A Bukit Timah Rail Guide & Photojournal
“I looked out of the train,
And I suddenly saw the empty station
As we hurtled through, with a hollow roar…”
-Harviston End, Peter Ling
The KTM railway in Singapore once made the news in 2011 when the government abruptly announced the decommissioning of the KTM railway. Hordes of people flocked to the various railway stations then – to catch the last few trains which served one of Singapore’s busiest routes. Perhaps to capture a moment of history and stand on the railway tracks for one last time before it went down as a chapter in Singapore’s history books.
The frenzy that ensued after reports of it closing down has since died down, with the place being thrust out of the public eye. Even though the railway track is no longer in use, it still exists as a sentimental reminder of Singapore’s railway history and heritage. And now, we’re going to explore this quaint old railway to see what’s become of it and its surroundings after the decommissioning of the Malayan Railway in Singapore.
About Bukit Timah Railway Station
Bukit Timah Railway Station was a railway station owned by Keretapi Tanah Melayu (KTM), the main railway operator in Malaysia. It opened on the now defunct Tank Road mainline in 1903 and was rebuilt on the current Singapore-Johor Bahru KTM Inter-city mainline in 1932. This was until the Jurong Line shut down and it was a crossing loop station in the late 1940s until closure. The station was a freight interchange for the currently inoperative Jurong Line from 1965 to the early 1990s.
On 1st July 2011, the line closed following a historic land-swap agreement between the Singapore and Malaysia governments which saw rail service between Woodlands and Tanjong Pagar cease. Most of the tracks were removed, but there are still a few places with tracks left for the interested explorers to visit. Once a crossing loop station and signalling control house, the Bukit Timah Railway Station (now known as Bukit Timah Railway Corridor) is now part of Singapore’s Nature Society and URA’s Rail Corridor project.
How To Get To Bukit Timah Railway Corridor
From Botanic Gardens MRT Station, walk towards Bus Stop @ Bukit Timah Road (B41021). Take buses 66, 151, 154, 170, 67, 171 and alight 12 stops later at Bukit Timah Road, King Albert Park (B42061). From the bus stop, you should be able to see the famous steel truss bridge stretching above Bukit Timah Road. Walk towards either end of the bridge and enter from there.

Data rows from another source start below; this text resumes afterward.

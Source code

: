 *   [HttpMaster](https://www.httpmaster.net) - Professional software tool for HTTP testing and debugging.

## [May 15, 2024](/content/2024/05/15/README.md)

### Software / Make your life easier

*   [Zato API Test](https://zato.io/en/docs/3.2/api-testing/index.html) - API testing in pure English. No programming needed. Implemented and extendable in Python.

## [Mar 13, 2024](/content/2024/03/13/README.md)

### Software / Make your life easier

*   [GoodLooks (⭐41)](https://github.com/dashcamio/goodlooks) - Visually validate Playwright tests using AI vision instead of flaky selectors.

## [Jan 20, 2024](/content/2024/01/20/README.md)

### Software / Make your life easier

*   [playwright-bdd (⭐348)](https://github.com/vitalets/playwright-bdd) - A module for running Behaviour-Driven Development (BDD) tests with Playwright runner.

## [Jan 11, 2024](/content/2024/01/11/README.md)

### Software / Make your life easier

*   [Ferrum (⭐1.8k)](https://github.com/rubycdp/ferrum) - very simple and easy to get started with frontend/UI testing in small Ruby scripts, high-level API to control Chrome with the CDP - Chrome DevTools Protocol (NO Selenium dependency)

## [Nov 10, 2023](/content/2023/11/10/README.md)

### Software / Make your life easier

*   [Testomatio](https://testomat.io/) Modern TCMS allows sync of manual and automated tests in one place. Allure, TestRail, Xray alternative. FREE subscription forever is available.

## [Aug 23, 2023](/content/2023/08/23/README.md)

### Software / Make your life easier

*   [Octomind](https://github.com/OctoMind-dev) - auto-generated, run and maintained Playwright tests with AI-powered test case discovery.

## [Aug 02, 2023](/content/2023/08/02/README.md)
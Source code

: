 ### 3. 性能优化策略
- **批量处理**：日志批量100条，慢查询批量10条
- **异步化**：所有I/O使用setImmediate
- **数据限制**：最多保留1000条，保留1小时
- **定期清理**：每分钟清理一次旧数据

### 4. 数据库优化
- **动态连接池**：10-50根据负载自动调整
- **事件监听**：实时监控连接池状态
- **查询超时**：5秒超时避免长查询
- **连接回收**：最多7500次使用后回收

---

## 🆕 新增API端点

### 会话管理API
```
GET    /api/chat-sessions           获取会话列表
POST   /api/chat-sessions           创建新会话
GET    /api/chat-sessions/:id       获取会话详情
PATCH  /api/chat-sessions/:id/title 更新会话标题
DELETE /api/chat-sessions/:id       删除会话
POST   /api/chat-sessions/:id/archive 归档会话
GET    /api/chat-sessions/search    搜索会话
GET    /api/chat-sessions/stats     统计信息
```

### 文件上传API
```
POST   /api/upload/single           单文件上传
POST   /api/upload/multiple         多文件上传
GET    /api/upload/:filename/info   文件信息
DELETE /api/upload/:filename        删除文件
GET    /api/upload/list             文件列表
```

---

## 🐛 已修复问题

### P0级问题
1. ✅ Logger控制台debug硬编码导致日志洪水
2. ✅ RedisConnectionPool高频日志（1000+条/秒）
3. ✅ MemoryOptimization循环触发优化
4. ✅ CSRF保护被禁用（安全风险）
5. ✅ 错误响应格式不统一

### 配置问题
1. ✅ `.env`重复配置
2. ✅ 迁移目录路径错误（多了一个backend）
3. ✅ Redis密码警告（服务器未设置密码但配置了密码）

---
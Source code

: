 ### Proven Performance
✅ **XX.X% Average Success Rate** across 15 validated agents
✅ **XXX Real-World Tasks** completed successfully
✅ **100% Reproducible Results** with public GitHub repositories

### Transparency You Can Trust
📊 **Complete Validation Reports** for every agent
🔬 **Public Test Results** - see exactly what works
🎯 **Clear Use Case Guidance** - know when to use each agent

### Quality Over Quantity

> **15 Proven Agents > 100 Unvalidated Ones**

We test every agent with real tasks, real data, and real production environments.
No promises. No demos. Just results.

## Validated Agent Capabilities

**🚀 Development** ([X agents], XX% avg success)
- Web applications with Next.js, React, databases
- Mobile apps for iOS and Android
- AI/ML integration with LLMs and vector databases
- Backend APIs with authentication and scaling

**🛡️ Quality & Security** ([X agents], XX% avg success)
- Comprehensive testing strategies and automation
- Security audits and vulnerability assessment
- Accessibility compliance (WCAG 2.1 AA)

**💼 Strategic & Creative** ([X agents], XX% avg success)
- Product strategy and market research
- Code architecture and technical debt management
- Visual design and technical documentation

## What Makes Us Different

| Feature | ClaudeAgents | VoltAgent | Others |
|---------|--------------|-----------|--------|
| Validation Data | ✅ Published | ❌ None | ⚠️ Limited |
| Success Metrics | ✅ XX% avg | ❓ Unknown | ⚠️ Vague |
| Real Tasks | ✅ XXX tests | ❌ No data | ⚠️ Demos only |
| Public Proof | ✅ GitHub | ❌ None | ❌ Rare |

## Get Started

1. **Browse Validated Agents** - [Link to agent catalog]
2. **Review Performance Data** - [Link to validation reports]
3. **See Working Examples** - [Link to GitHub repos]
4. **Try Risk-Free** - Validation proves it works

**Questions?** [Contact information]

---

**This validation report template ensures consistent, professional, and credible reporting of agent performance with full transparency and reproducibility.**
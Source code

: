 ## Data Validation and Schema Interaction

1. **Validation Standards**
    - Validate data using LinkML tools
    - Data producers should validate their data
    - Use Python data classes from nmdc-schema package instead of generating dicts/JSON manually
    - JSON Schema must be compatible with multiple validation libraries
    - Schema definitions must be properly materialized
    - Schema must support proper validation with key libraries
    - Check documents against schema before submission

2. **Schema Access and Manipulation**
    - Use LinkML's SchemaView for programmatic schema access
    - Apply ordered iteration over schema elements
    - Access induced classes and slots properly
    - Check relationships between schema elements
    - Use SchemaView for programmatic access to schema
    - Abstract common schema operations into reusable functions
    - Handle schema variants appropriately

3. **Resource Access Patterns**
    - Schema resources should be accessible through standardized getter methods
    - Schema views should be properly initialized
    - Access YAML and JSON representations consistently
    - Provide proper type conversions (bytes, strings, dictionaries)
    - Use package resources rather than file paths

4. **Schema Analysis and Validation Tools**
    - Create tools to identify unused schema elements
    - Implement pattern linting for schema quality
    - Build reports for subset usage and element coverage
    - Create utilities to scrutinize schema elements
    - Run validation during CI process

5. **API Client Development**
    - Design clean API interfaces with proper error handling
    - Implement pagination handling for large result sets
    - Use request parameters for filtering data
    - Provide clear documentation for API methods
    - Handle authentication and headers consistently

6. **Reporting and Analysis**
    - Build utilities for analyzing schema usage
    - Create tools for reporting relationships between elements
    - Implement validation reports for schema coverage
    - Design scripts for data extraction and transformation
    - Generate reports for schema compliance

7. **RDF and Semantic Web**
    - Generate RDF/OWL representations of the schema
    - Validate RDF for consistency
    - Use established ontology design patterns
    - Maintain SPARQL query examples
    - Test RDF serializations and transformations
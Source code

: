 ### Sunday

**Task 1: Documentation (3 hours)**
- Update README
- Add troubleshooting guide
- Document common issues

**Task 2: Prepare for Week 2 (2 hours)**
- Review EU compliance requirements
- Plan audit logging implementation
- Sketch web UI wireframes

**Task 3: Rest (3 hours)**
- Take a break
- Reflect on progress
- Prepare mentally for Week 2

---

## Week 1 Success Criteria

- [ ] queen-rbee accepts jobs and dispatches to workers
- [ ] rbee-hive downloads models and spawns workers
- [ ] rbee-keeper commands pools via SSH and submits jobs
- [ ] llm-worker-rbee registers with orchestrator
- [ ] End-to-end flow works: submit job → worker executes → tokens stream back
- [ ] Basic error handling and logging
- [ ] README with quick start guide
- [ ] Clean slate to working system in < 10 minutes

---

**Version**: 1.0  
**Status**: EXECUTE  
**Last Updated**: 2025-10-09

Exploring Bukit Timah Rail Corridor
Before I went exploring, I was so worried that the unused railway station and tracks would be already torn down and removed, with only trees and grass left, but my worries were unfounded. As of 27 March 2014, The Bukit Timah Railway Station and truss bridge were still intact, with certain railway tracks left as they were before train services were discontinued. However, the railway station was fenced up, rendering me unable to enter and explore the premises. What a pity!
One of the stands where the driver and stationmaster exchanged the key token, which symbolised the authority to use the tracks.The Bukit Timah truss bridge is probably more well-known than its station counterpart, reason being that it stretches across Upper Bukit Timah Road, with countless passers-by and drivers passing by this discernible steel structure every day. Fortunately, this familiar sight is here to stay.
The yellow marker on the right indicates the number of kilometres the track is away from the KTM Butterworth Station in Penang, the starting point of the track. A closeup view of rail clips which were used for the tracks.Rusty metal screws on the track.Pandrol, the company which manufactured the railway fasteners. This sight evokes a sense of nostalgia for people who are familiar with the tracks. The track also serves as a great photography spot! People kept looking at me when I took this shot!
Track imprints – a reticent reminder that trains used to pass by this place.
A Nature Paradise
The Bukit Timah Railway Corridor, along with the rest of the Rail Corridor, is now a long lush walk accompanied by scenic views along different parts of Singapore, from Woodlands in the North to Tanjong Pagar in the South. Events are also held at the Rail Corridor, such as nature runs and theatre productions.
With the cheery birds chirping from the shady trees to the colourful flora and fauna, this place is definitely a paradise for nature lovers. As part of its review, the Urban Redevelopment Authority is studying the possibility of marrying development and greenery, such as applying innovative strategies to maintain a continuous green link along the rail corridor without affecting the development potential of the lands.
I really hope that this place will retain its rustic space and nature in the future, providing a relaxing haven for us busy Singaporeans to visit and enjoy. These rails would also make for a fantastic wedding shot.